# Problem description:
Below are the entries; tally the lines holding the string "chmod" and give only that figure.

-- Data for the task follows --

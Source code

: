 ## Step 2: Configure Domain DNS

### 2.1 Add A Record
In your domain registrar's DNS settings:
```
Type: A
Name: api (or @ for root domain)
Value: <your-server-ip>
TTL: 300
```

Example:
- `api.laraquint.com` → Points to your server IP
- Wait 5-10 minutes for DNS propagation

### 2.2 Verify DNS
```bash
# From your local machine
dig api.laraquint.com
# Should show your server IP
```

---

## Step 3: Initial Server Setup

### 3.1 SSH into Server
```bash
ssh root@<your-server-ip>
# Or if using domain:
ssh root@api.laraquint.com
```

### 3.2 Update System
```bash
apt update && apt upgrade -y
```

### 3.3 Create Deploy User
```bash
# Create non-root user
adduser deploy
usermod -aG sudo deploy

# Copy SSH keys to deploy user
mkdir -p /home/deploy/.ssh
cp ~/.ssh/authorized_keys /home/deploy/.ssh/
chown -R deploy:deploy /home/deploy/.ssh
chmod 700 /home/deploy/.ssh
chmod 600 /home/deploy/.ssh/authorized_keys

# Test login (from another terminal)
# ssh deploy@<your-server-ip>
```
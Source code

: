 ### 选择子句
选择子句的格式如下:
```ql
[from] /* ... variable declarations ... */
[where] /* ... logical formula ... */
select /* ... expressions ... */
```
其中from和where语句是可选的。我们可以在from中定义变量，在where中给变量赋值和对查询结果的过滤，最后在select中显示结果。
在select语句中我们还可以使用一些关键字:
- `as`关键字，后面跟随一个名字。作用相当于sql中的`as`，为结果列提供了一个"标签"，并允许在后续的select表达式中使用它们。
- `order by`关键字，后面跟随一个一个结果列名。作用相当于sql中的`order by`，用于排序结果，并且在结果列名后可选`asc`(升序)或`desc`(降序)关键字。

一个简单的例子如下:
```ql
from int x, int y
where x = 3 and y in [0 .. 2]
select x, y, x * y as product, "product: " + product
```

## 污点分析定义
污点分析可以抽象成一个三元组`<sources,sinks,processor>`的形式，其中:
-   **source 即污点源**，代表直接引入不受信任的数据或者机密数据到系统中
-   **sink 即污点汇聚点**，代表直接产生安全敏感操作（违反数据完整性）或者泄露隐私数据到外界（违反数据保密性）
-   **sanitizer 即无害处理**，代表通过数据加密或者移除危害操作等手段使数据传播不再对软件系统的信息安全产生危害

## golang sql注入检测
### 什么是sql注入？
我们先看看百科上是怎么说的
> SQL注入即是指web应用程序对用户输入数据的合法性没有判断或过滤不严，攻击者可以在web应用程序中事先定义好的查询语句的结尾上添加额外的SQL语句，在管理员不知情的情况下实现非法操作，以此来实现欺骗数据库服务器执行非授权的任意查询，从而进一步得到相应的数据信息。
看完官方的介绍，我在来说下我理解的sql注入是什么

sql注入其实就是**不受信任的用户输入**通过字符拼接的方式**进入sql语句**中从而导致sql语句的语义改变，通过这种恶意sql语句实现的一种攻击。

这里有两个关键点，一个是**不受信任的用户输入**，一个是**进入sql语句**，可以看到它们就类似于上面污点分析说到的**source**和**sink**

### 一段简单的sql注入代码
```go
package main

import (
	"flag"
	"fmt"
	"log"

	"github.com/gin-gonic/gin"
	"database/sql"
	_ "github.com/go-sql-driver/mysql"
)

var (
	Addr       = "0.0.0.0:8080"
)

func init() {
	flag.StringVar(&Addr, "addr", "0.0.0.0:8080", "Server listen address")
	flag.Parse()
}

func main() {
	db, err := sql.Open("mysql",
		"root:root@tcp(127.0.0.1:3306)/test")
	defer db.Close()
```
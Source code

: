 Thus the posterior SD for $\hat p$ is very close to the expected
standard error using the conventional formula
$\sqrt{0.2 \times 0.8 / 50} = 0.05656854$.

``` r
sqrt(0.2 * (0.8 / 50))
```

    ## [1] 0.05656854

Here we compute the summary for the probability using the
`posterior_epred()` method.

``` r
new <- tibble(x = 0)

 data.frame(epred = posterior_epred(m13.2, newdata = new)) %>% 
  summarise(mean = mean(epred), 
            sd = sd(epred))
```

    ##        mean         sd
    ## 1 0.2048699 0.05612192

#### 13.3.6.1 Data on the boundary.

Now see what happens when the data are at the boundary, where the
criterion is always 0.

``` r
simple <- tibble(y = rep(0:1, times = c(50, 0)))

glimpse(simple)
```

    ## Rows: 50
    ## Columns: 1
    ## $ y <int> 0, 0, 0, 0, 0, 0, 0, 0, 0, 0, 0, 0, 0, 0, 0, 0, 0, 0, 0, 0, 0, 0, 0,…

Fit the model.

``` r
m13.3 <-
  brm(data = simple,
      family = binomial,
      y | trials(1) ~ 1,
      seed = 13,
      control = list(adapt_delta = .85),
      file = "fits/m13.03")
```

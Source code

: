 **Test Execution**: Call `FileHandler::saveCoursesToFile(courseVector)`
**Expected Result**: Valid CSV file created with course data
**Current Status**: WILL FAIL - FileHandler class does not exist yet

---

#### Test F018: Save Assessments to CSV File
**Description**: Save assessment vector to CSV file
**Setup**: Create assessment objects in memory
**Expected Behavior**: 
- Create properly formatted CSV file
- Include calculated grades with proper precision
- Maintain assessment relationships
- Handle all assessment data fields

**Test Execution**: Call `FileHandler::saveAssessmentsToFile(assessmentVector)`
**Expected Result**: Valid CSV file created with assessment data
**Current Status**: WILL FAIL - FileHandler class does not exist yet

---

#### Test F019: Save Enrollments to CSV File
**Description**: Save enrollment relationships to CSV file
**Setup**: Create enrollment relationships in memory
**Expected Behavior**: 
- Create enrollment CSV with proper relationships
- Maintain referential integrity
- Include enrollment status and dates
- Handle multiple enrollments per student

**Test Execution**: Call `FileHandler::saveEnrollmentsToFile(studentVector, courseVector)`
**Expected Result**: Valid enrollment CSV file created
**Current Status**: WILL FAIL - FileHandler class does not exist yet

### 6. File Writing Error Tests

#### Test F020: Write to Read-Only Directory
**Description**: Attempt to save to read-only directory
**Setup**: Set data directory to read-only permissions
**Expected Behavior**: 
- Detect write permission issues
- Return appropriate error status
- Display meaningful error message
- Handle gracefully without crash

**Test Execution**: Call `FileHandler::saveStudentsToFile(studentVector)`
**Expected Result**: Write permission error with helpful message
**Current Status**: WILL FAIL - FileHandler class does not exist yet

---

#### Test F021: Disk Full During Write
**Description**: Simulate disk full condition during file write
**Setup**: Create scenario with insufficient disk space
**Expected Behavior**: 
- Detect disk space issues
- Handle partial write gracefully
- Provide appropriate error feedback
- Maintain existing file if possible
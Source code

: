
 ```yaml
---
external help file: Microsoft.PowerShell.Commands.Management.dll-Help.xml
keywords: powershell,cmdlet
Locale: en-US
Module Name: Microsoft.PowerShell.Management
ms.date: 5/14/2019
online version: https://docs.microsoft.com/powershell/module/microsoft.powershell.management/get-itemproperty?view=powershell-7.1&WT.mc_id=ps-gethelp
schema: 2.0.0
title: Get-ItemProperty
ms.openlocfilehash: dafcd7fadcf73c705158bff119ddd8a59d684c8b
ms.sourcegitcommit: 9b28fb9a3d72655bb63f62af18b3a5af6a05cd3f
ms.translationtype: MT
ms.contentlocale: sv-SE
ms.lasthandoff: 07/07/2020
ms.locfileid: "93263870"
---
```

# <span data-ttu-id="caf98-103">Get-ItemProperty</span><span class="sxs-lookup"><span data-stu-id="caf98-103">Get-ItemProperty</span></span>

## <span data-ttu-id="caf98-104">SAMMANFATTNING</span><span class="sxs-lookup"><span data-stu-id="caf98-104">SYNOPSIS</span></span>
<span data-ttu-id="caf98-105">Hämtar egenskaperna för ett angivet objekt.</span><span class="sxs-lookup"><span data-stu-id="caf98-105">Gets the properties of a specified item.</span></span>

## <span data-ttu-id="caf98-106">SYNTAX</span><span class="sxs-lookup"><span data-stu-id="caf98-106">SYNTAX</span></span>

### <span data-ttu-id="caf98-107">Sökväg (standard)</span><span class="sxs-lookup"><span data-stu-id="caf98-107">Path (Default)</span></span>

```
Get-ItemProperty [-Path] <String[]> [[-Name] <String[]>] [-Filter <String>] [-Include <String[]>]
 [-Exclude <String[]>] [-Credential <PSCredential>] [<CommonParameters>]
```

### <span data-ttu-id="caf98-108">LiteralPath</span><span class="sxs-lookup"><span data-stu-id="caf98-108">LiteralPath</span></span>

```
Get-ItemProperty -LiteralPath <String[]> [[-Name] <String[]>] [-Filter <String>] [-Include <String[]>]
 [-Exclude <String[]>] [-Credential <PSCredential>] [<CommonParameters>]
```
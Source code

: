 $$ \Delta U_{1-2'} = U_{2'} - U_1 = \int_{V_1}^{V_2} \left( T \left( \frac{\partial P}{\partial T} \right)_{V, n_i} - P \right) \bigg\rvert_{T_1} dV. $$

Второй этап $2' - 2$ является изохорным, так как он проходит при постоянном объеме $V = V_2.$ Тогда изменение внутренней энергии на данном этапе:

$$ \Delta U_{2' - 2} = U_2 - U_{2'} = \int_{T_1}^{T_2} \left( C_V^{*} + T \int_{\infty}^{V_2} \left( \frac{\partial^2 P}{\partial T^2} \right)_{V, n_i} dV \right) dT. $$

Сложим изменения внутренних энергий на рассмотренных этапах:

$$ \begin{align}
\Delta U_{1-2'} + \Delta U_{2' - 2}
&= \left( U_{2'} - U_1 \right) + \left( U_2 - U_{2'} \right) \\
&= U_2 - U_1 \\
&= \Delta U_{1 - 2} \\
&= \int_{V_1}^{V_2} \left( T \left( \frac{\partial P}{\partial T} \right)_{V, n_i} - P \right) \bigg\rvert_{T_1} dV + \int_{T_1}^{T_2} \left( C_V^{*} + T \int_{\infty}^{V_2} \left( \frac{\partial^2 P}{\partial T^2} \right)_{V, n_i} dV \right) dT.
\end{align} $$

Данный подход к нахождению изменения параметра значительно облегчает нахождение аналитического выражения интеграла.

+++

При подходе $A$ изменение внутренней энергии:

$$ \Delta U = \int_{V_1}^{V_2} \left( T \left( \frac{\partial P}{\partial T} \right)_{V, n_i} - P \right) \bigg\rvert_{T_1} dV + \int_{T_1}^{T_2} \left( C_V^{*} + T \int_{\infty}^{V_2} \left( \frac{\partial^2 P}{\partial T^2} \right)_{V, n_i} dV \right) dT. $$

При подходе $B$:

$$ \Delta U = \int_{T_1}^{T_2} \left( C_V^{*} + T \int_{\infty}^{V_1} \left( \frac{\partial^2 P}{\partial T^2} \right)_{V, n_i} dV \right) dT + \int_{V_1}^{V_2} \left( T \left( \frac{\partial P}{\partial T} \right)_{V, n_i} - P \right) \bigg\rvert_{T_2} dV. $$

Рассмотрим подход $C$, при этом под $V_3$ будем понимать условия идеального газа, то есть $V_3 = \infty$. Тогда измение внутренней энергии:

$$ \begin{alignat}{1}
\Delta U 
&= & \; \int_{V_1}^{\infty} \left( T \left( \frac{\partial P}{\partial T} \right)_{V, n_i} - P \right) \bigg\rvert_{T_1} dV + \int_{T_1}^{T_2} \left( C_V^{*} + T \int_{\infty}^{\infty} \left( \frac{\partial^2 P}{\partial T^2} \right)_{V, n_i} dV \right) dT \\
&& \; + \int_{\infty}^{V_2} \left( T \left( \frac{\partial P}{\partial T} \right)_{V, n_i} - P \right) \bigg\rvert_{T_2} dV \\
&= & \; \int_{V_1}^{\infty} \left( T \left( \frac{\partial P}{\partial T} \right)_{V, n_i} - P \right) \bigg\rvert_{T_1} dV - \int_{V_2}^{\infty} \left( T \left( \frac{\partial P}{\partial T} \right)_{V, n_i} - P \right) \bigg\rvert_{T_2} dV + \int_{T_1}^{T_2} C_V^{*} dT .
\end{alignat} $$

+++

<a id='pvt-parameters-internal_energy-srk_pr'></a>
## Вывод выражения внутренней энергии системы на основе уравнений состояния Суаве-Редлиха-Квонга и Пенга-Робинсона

-- Data for the task concluded --

# Answer below:
2